O filme tem uma curiosidade a mais, que não passou em branco pela crítica. Tarkovsky àquela altura (aos 54 anos) estava em choque permanente com o governo soviético, e este seu último filme foi feito na Suécia, aproveitando atores e técnicos que trabalhavam com Ingmar Bergman. É de certo modo um filme de Bergman feito por um discípulo. Há muitas diferenças entre o cinema dos dois, mas O Sacrifício anula a maior parte delas. 
 
Reunida na casa de campo, a família toma conhecimento de que bombardeiros nucleares estão voando pelo mundo, prontos para iniciar a III Guerra Mundial. (Vi aqui alguns ecos de Vergonha, 1968, de Bergman.) Bate o desespero em todos.

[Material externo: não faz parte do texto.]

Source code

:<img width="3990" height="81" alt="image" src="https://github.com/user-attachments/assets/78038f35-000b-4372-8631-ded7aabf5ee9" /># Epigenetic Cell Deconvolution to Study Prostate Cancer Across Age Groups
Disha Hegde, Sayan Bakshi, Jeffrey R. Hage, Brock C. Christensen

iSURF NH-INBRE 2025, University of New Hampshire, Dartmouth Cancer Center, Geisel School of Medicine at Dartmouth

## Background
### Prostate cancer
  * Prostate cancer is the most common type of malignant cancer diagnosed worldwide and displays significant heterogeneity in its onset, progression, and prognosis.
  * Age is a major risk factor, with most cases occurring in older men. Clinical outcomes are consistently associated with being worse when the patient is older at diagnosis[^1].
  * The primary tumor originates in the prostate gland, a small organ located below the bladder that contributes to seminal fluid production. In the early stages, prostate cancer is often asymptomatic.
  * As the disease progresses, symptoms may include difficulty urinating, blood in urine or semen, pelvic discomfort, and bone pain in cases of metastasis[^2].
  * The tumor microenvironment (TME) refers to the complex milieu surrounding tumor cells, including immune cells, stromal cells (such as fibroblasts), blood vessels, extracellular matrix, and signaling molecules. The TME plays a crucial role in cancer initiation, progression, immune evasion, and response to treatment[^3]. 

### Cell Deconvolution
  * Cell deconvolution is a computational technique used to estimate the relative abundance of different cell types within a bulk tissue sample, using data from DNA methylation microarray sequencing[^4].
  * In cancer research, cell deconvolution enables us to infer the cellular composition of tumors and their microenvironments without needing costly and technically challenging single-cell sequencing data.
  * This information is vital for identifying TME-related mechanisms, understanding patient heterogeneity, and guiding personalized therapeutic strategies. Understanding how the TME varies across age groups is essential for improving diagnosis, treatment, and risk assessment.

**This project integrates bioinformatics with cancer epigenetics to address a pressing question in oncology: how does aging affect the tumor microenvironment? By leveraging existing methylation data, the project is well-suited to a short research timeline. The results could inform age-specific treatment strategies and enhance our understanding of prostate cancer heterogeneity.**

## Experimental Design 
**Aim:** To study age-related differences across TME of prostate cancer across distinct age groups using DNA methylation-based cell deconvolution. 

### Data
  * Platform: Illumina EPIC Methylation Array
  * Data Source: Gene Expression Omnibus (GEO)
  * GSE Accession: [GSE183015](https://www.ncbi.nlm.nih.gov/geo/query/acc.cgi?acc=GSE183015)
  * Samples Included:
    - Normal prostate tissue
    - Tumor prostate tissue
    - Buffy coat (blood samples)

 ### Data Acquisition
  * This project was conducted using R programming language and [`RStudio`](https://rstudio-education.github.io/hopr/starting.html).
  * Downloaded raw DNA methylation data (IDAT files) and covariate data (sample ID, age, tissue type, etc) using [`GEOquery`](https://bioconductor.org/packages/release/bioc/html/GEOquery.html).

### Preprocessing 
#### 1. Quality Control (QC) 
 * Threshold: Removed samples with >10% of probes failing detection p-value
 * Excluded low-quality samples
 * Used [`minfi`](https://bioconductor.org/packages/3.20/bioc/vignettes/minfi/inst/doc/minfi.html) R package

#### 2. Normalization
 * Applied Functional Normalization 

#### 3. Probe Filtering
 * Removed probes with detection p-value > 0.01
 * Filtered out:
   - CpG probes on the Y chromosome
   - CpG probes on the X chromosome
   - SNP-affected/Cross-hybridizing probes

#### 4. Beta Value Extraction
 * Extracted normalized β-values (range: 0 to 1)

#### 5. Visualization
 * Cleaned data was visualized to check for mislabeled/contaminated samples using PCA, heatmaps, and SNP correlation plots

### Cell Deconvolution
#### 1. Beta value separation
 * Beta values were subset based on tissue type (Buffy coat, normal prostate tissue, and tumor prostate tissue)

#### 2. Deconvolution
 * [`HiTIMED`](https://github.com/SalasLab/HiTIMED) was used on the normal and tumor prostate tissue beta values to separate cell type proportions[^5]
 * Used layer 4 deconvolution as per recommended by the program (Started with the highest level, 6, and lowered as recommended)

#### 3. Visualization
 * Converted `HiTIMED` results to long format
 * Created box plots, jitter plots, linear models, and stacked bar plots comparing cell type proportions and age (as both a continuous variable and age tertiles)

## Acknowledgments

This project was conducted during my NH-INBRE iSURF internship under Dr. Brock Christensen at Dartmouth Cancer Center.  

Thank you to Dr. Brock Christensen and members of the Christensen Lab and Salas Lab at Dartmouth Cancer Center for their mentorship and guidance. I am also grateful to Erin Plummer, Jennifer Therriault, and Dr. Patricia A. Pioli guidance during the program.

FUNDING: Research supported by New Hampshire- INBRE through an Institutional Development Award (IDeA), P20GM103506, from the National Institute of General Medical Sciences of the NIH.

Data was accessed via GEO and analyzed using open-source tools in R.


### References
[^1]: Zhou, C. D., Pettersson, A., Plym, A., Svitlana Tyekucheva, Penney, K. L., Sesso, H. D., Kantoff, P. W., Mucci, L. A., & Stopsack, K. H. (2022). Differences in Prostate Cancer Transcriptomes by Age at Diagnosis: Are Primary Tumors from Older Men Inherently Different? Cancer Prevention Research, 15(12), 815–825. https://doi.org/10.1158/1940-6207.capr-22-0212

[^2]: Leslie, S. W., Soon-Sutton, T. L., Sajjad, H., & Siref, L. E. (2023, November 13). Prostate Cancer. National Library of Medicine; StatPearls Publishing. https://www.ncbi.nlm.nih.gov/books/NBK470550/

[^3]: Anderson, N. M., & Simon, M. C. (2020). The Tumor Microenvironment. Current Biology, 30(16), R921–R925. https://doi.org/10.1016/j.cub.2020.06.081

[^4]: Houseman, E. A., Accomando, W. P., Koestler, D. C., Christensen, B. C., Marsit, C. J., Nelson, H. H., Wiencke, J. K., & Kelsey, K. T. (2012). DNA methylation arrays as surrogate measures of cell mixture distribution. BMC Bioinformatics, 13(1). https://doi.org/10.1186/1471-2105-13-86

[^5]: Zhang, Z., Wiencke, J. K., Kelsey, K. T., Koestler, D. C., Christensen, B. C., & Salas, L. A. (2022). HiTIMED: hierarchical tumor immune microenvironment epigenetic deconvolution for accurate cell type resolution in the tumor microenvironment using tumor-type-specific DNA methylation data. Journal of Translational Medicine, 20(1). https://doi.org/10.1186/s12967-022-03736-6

E entra aqui um fator ausente em A Hora Final e em Melancolia: a religião. A Hora Final fala apenas de ciência e política; Melancolia é em torno de uma fatalidade astronômica. Mas O Sacrifício dá uma guinada, em seu terço final, na direção religiosa. 
 
Alexander, que se afirma ateu ou agnóstico, mas de qualquer modo indiferente à noção de Deus, cede ao desespero e reza. Promete destruir aquela casa (que ele ama mais que tudo), afastar-se de sua família e da vida, contanto que a guerra seja cancelada e a Humanidade escape mais uma vez. E cabe a Hugo, o amigo que coleciona ocorrências sobrenaturais, dizer-lhe que seus desejos podem ser atendidos caso ele convença a criada Maria (que é tida como bruxa) a fazer sexo com ele. 
 
Parece uma missão impossível, mas Alexander consegue. Na manhã seguinte, tudo volta ao normal, energia elétrica e telecomunicações são restabelecidas, o susto da III Guerra passou. 
 
E a última sequência do filme mostra como ele despista a família, afastando-a noutra direção, e depois toca fogo à casa. Uma cena justamente famosa, num plano com mais de seis minutos, em que a casa é totalmente destruída pelo fogo enquanto ele corre de um lado para o outro, desorientado. 



 
O filme de Tarkovsky é sobre um milagre (uma prece improvavelmente atendida) e sobre um sacrifício, porque segundo ele não se pode pedir algo grande a Deus sem oferecer algo também grande em troca. Tarkovsky era um indivíduo curioso, de forte crença espiritual (como se vê no seu livro Esculpindo o Tempo). Tinha aquele misticismo russo, algo entranhado no inconsciente coletivo ao longo de milênios cheios de céus, infernos e invernos. 
 
O Sacrifício mostra um milagre, o cancelamento repentino e não-explicado da guerra mundial. Mostra-o de maneira seca, sem fanfarras ou melodramas; mostra como Carl T. Dreyer mostra a ressurreição milagrosa da mulher no final de Ordet (1955): como um fato que não precisa de outra justificação além de ter acontecido.   
 
No mundo de Tarkovsky, o fim do mundo pode ser evitado pelo ato de fé absoluta (e pelo sacrifício absoluto) de uma única pessoa em todo o planeta. Como se bastasse a fé sincera de um só, para salvar oito bilhões. 
 
A certa altura do filme, o filho de Alexander prepara para ele um presente de aniversário: uma maquete da casa deles, uma réplica perfeita em tamanho menor. Essa réplica sobrevive à destruição da casa verdadeira, e de certo modo acena com a possibilidade de que a destruição do mundo do pai não implique na destruição do mundo do filho. Tanto é assim que na cena final o menino mudo (tinha feito uma operação na garganta) volta a falar, e a árvore seca que ele e o pai replantaram dá sinais de vida. 
 
O mundo não vai se acabar, dizem esses filmes. No máximo, acaba-se o mundinho de cada um.